Senior Success: Fawzi Massouh ’21, student from war-torn Syria, found home at Salve Regina
Editor’s Note: SALVEtoday is celebrating the Class of 2021’s Senior Week with specially curated content Monday, May 3 through Friday, May 7. Senior Week will be devoted to sharing special Senior Success stories and other content relevant to the Class of 2021. Check back each day to read stories about Salve Regina’s incredible seniors. For more Class of 2021 stories, go here.
In 2011, a massive war broke out in Syria, the home country of Fawzi Massouh ’21.
“I was twelve years old by then, and it killed my eagerness to enjoy the teenage years that should have been thrilling,” Massouh described of this period of his life. “My thoughts only revolved around how to survive. Throughout my experience in war, I lost friends and family members as a result of the recurring violence.”
Because of the war, the medical resources of Syria were grossly inadequate and the hospitals were constantly full beyond their capacity, according to Massouh. Many of Massouh’s friends and family could have been saved if the medical system had not been crippled, but doctors left the country because of the rising tension. The lack of physicians led to the health care system gradually failing, and Syrians were left helpless to life-threatening violence and disease.
“I was left instilled with the necessity of medical care firsthand, having witnessed the effects of its absence,” said Massouh. “My difficult childhood did not halt my perseverance and determination; rather, it made me more persistent and driven to become a doctor.”
In 2017, Massouh was fortunate to get a full tuition merit scholarship to attend Salve Regina. After four years of hard work, he has now completed his bachelor’s degree in biology, and he is planning on pursuing a career in medicine in the United States. He applied to different medical schools across the country, and he’s currently been accepted into three doctor of medicine (MD) programs so far.

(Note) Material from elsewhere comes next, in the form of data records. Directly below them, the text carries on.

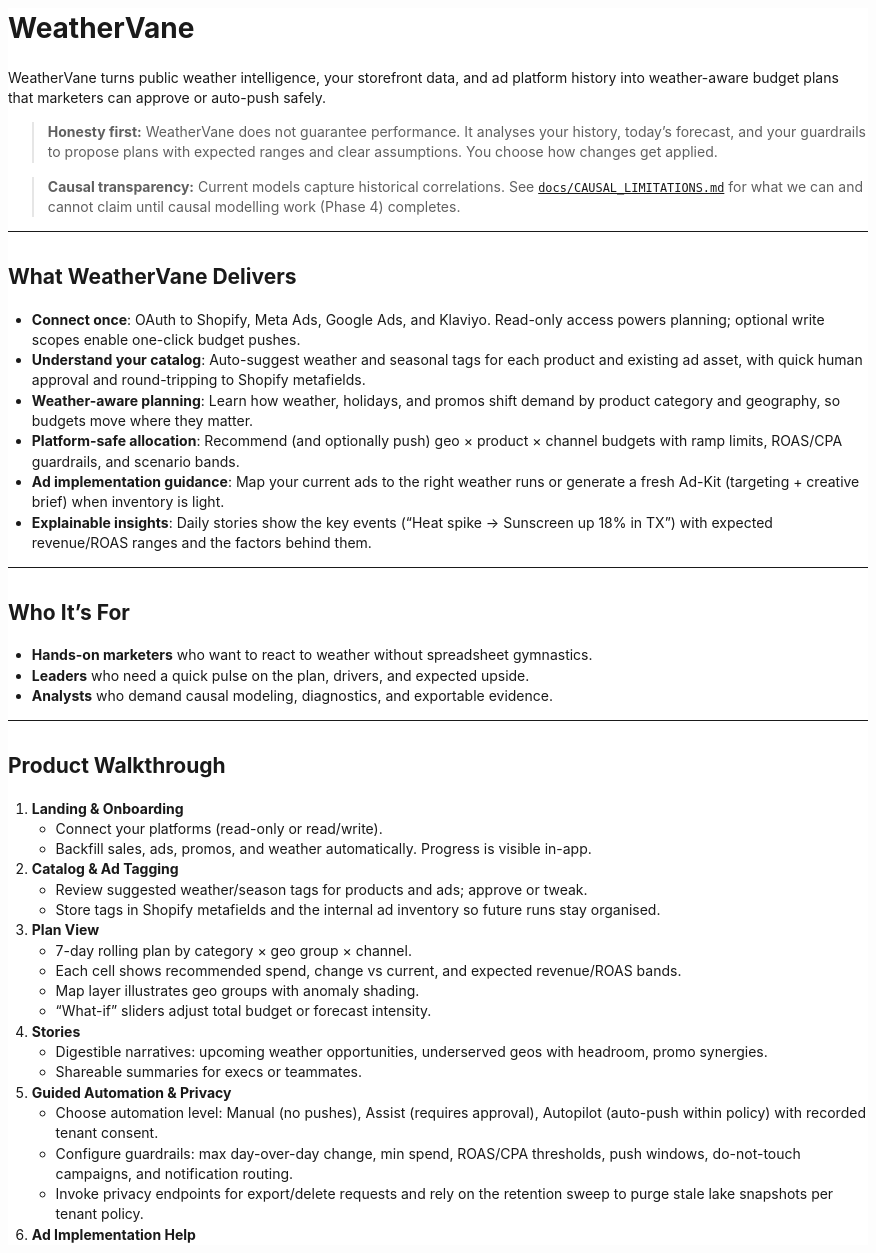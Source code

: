 # WeatherVane

WeatherVane turns public weather intelligence, your storefront data, and ad platform history into weather-aware budget plans that marketers can approve or auto-push safely.

> **Honesty first:** WeatherVane does not guarantee performance. It analyses your history, today’s forecast, and your guardrails to propose plans with expected ranges and clear assumptions. You choose how changes get applied.

> **Causal transparency:** Current models capture historical correlations. See [`docs/CAUSAL_LIMITATIONS.md`](docs/CAUSAL_LIMITATIONS.md) for what we can and cannot claim until causal modelling work (Phase 4) completes.

---

## What WeatherVane Delivers
- **Connect once**: OAuth to Shopify, Meta Ads, Google Ads, and Klaviyo. Read-only access powers planning; optional write scopes enable one-click budget pushes.
- **Understand your catalog**: Auto-suggest weather and seasonal tags for each product and existing ad asset, with quick human approval and round-tripping to Shopify metafields.
- **Weather-aware planning**: Learn how weather, holidays, and promos shift demand by product category and geography, so budgets move where they matter.
- **Platform-safe allocation**: Recommend (and optionally push) geo × product × channel budgets with ramp limits, ROAS/CPA guardrails, and scenario bands.
- **Ad implementation guidance**: Map your current ads to the right weather runs or generate a fresh Ad-Kit (targeting + creative brief) when inventory is light.
- **Explainable insights**: Daily stories show the key events (“Heat spike → Sunscreen up 18% in TX”) with expected revenue/ROAS ranges and the factors behind them.

---

## Who It’s For
- **Hands-on marketers** who want to react to weather without spreadsheet gymnastics.
- **Leaders** who need a quick pulse on the plan, drivers, and expected upside.
- **Analysts** who demand causal modeling, diagnostics, and exportable evidence.

---

## Product Walkthrough
1. **Landing & Onboarding**
   - Connect your platforms (read-only or read/write).
   - Backfill sales, ads, promos, and weather automatically. Progress is visible in-app.
2. **Catalog & Ad Tagging**
   - Review suggested weather/season tags for products and ads; approve or tweak.
   - Store tags in Shopify metafields and the internal ad inventory so future runs stay organised.
3. **Plan View**
   - 7-day rolling plan by category × geo group × channel.
   - Each cell shows recommended spend, change vs current, and expected revenue/ROAS bands.
   - Map layer illustrates geo groups with anomaly shading.
   - “What-if” sliders adjust total budget or forecast intensity.
4. **Stories**
   - Digestible narratives: upcoming weather opportunities, underserved geos with headroom, promo synergies.
   - Shareable summaries for execs or teammates.
5. **Guided Automation & Privacy**
   - Choose automation level: Manual (no pushes), Assist (requires approval), Autopilot (auto-push within policy) with recorded tenant consent.
   - Configure guardrails: max day-over-day change, min spend, ROAS/CPA thresholds, push windows, do-not-touch campaigns, and notification routing.
   - Invoke privacy endpoints for export/delete requests and rely on the retention sweep to purge stale lake snapshots per tenant policy.
6. **Ad Implementation Help**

“I am interested in specializing in radiology or nephrology, and I am looking forward to discovering more fields of medicine,” said Massouh.

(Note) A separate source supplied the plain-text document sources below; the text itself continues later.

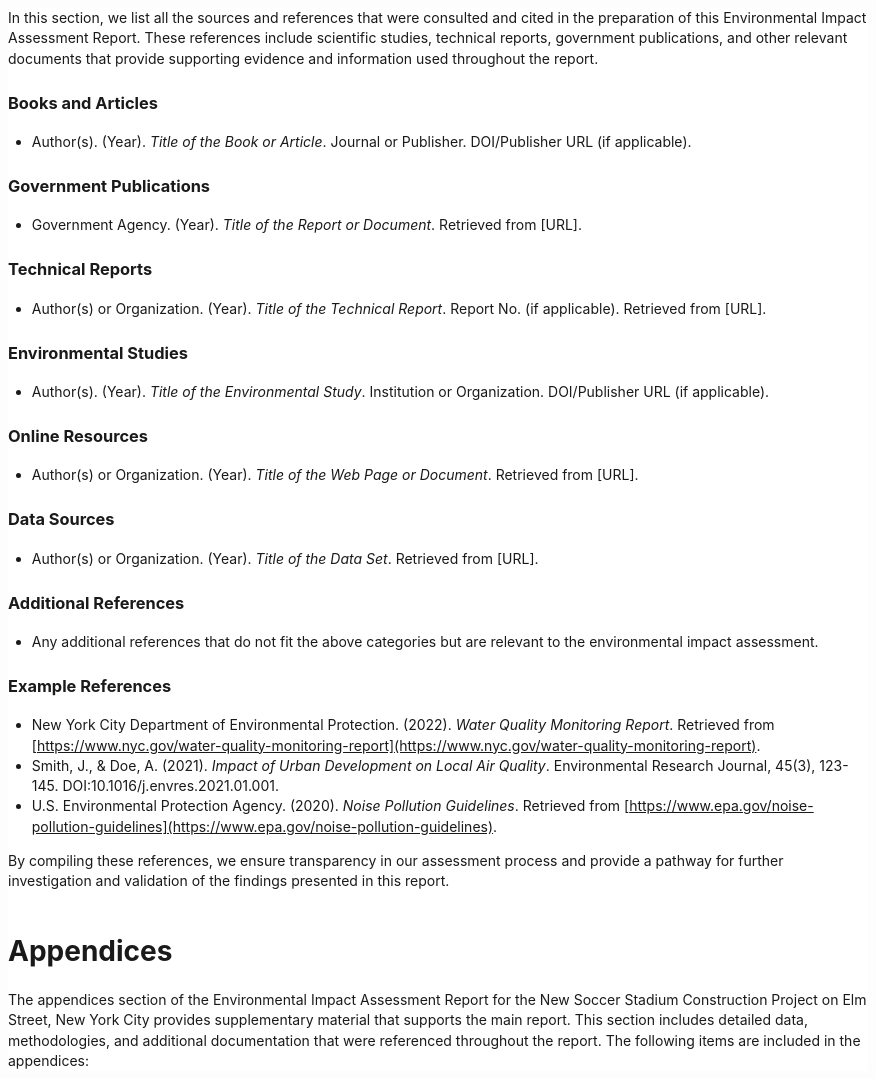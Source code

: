 
In this section, we list all the sources and references that were consulted and cited in the preparation of this Environmental Impact Assessment Report. These references include scientific studies, technical reports, government publications, and other relevant documents that provide supporting evidence and information used throughout the report.

### Books and Articles

- Author(s). (Year). *Title of the Book or Article*. Journal or Publisher. DOI/Publisher URL (if applicable).

### Government Publications

- Government Agency. (Year). *Title of the Report or Document*. Retrieved from [URL].

### Technical Reports

- Author(s) or Organization. (Year). *Title of the Technical Report*. Report No. (if applicable). Retrieved from [URL].

### Environmental Studies

- Author(s). (Year). *Title of the Environmental Study*. Institution or Organization. DOI/Publisher URL (if applicable).

### Online Resources

- Author(s) or Organization. (Year). *Title of the Web Page or Document*. Retrieved from [URL].

### Data Sources

- Author(s) or Organization. (Year). *Title of the Data Set*. Retrieved from [URL].

### Additional References

- Any additional references that do not fit the above categories but are relevant to the environmental impact assessment.

### Example References

- New York City Department of Environmental Protection. (2022). *Water Quality Monitoring Report*. Retrieved from [https://www.nyc.gov/water-quality-monitoring-report](https://www.nyc.gov/water-quality-monitoring-report).
- Smith, J., & Doe, A. (2021). *Impact of Urban Development on Local Air Quality*. Environmental Research Journal, 45(3), 123-145. DOI:10.1016/j.envres.2021.01.001.
- U.S. Environmental Protection Agency. (2020). *Noise Pollution Guidelines*. Retrieved from [https://www.epa.gov/noise-pollution-guidelines](https://www.epa.gov/noise-pollution-guidelines).

By compiling these references, we ensure transparency in our assessment process and provide a pathway for further investigation and validation of the findings presented in this report.
# Appendices
The appendices section of the Environmental Impact Assessment Report for the New Soccer Stadium Construction Project on Elm Street, New York City provides supplementary material that supports the main report. This section includes detailed data, methodologies, and additional documentation that were referenced throughout the report. The following items are included in the appendices:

As to his time at Salve Regina, Dr. Kimberly Curesky had the greatest impact on developing Massouh’s passion for medical education throughout her lectures. “She went to medical school, and she does not hesitate to show her passion for medicine in every human anatomy and physiology class,” he said. “Her teaching style focused on understanding how body systems are interconnected …. She always motivated me to think critically and observe conclusions on my own. I was fortunate to be her student and I am inspired by her work ethic, professionalism and commitment.”

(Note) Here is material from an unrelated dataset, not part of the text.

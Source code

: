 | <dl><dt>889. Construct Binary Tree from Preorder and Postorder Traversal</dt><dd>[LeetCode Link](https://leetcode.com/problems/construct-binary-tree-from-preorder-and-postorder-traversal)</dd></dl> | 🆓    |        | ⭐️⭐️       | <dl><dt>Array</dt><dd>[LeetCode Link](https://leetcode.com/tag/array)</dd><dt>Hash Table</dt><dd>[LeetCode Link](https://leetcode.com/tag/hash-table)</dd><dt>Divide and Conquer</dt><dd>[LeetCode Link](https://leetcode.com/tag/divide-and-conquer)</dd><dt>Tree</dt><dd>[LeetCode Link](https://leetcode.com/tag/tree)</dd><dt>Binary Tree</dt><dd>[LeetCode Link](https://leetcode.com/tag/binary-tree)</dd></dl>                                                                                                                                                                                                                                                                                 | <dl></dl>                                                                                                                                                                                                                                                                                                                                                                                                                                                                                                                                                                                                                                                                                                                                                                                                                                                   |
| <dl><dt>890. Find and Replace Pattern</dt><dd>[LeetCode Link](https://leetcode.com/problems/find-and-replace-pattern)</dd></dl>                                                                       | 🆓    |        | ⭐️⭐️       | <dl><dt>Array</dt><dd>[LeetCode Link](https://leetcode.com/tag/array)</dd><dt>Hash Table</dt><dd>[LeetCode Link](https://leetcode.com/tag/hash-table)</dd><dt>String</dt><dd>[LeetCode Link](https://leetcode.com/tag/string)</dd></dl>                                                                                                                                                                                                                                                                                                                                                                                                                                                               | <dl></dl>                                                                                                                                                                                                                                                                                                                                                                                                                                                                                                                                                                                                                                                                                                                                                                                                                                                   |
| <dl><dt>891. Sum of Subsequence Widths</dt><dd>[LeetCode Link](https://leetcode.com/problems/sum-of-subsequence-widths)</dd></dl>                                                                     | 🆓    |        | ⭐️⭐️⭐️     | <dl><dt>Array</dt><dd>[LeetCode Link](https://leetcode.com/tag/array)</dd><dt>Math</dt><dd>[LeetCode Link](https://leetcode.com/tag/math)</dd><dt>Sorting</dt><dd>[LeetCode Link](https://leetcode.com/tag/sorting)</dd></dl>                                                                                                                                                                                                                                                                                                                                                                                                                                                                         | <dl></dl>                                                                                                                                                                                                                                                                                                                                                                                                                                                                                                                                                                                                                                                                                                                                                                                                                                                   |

Massouh was also given the opportunity to work on a research program for three years within the chemistry department at Salve Regina. The research focused on the early detection of skin cancer, which kills thousands of people every year.
“I was inspired … and I want to be part of a team that contributes to ending the needless suffering of so many,” he said. “The experience elicited a call to action that has remained intrinsic in my motivation to work in medicine and to do it in America.”
After losing hope of ever being settled and having a future ever again, Massouh said that he found a new home at Salve Regina.
“Finding a high-level educational opportunity was nearly impossible in Syria,” Massouh concluded. “At Salve, I met generous professors who helped me succeed socially and academically. People in this school made me realize that I am important like everyone else, they encouraged me to believe in my abilities and to achieve my goals.”